DIRECTIONS - Up to and including the final line, retype each line of the records below, starting with the one that contains "step | - | _&nbsp;&nbsp;number<br/>_".

DATA TO PROCESS -

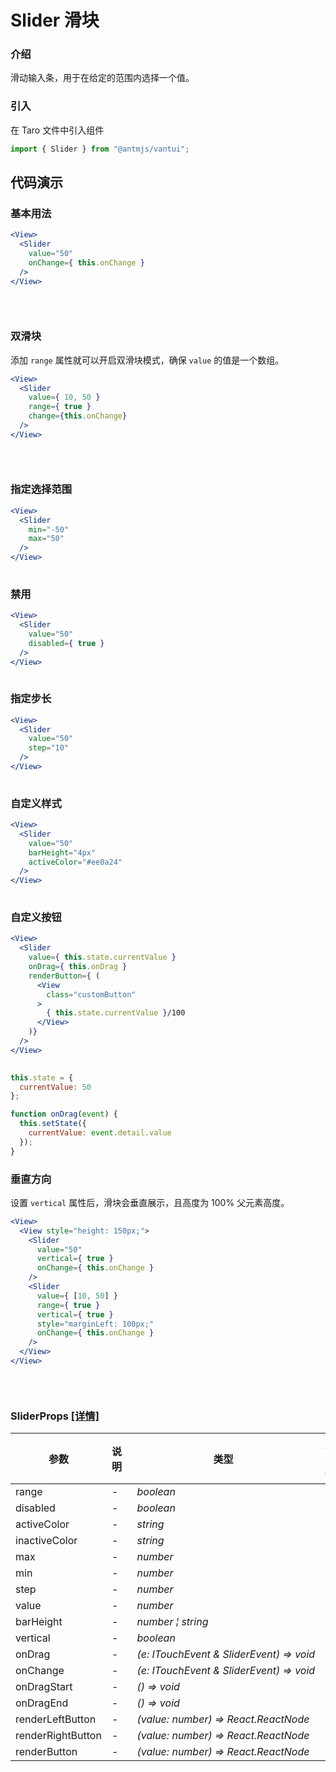 # Slider 滑块

### 介绍

滑动输入条，用于在给定的范围内选择一个值。

### 引入

在 Taro 文件中引入组件

```js
import { Slider } from "@antmjs/vantui"; 
```

## 代码演示

### 基本用法

```jsx
<View>
  <Slider
    value="50"
    onChange={ this.onChange }
  />
</View>
 
```

```js
 
```

### 双滑块

添加 `range` 属性就可以开启双滑块模式，确保 `value` 的值是一个数组。

```jsx
<View>
  <Slider
    value={ 10, 50 }
    range={ true }
    change={this.onChange}
  />
</View>
 
```

```js
 
```

### 指定选择范围

```jsx
<View>
  <Slider
    min="-50"
    max="50"
  />
</View>
 
```

### 禁用

```jsx
<View>
  <Slider
    value="50"
    disabled={ true }
  />
</View>
 
```

### 指定步长

```jsx
<View>
  <Slider
    value="50"
    step="10"
  />
</View>
 
```

### 自定义样式

```jsx
<View>
  <Slider
    value="50"
    barHeight="4px"
    activeColor="#ee0a24"
  />
</View>
 
```

### 自定义按钮

```jsx
<View>
  <Slider
    value={ this.state.currentValue }
    onDrag={ this.onDrag }
    renderButton={ (
      <View
        class="customButton"
      >
        { this.state.currentValue }/100
      </View>
    )}
  />
</View>
 
```

```js
this.state = {
  currentValue: 50
};

function onDrag(event) {
  this.setState({
    currentValue: event.detail.value
  });
} 
```

### 垂直方向

设置 `vertical` 属性后，滑块会垂直展示，且高度为 100% 父元素高度。

```jsx
<View>
  <View style="height: 150px;">
    <Slider
      value="50"
      vertical={ true }
      onChange={ this.onChange }
    />
    <Slider
      value={ [10, 50] }
      range={ true }
      vertical={ true }
      style="marginLeft: 100px;"
      onChange={ this.onChange }
    />
  </View>
</View>
 
```

```js
 
```
### SliderProps [[详情]](https://github.com/AntmJS/vantui/tree/main/packages/vantui/types/slider.d.ts)   

| 参数 | 说明 | 类型 | 默认值 | 必填 |
| --- | --- | --- | --- | --- |
| range | - | _&nbsp;&nbsp;boolean<br/>_ | - | `false` |
| disabled | - | _&nbsp;&nbsp;boolean<br/>_ | - | `false` |
| activeColor | - | _&nbsp;&nbsp;string<br/>_ | - | `false` |
| inactiveColor | - | _&nbsp;&nbsp;string<br/>_ | - | `false` |
| max | - | _&nbsp;&nbsp;number<br/>_ | - | `false` |
| min | - | _&nbsp;&nbsp;number<br/>_ | - | `false` |
| step | - | _&nbsp;&nbsp;number<br/>_ | - | `false` |
| value | - | _&nbsp;&nbsp;number<br/>_ | - | `false` |
| barHeight | - | _&nbsp;&nbsp;number&nbsp;&brvbar;&nbsp;string<br/>_ | - | `false` |
| vertical | - | _&nbsp;&nbsp;boolean<br/>_ | - | `false` |
| onDrag | - | _&nbsp;&nbsp;(e:&nbsp;ITouchEvent&nbsp;&&nbsp;SliderEvent)&nbsp;=>&nbsp;void<br/>_ | - | `false` |
| onChange | - | _&nbsp;&nbsp;(e:&nbsp;ITouchEvent&nbsp;&&nbsp;SliderEvent)&nbsp;=>&nbsp;void<br/>_ | - | `false` |
| onDragStart | - | _&nbsp;&nbsp;()&nbsp;=>&nbsp;void<br/>_ | - | `false` |
| onDragEnd | - | _&nbsp;&nbsp;()&nbsp;=>&nbsp;void<br/>_ | - | `false` |
| renderLeftButton | - | _&nbsp;&nbsp;(value:&nbsp;number)&nbsp;=>&nbsp;React.ReactNode<br/>_ | - | `false` |
| renderRightButton | - | _&nbsp;&nbsp;(value:&nbsp;number)&nbsp;=>&nbsp;React.ReactNode<br/>_ | - | `false` |
| renderButton | - | _&nbsp;&nbsp;(value:&nbsp;number)&nbsp;=>&nbsp;React.ReactNode<br/>_ | - | `false` |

REPLY TO THE EXERCISE -
| step | - | _&nbsp;&nbsp;number<br/>_ | - | `false` |
| value | - | _&nbsp;&nbsp;number<br/>_ | - | `false` |
| barHeight | - | _&nbsp;&nbsp;number&nbsp;&brvbar;&nbsp;string<br/>_ | - | `false` |
| vertical | - | _&nbsp;&nbsp;boolean<br/>_ | - | `false` |
| onDrag | - | _&nbsp;&nbsp;(e:&nbsp;ITouchEvent&nbsp;&&nbsp;SliderEvent)&nbsp;=>&nbsp;void<br/>_ | - | `false` |
| onChange | - | _&nbsp;&nbsp;(e:&nbsp;ITouchEvent&nbsp;&&nbsp;SliderEvent)&nbsp;=>&nbsp;void<br/>_ | - | `false` |
| onDragStart | - | _&nbsp;&nbsp;()&nbsp;=>&nbsp;void<br/>_ | - | `false` |
| onDragEnd | - | _&nbsp;&nbsp;()&nbsp;=>&nbsp;void<br/>_ | - | `false` |
| renderLeftButton | - | _&nbsp;&nbsp;(value:&nbsp;number)&nbsp;=>&nbsp;React.ReactNode<br/>_ | - | `false` |
| renderRightButton | - | _&nbsp;&nbsp;(value:&nbsp;number)&nbsp;=>&nbsp;React.ReactNode<br/>_ | - | `false` |
| renderButton | - | _&nbsp;&nbsp;(value:&nbsp;number)&nbsp;=>&nbsp;React.ReactNode<br/>_ | - | `false` |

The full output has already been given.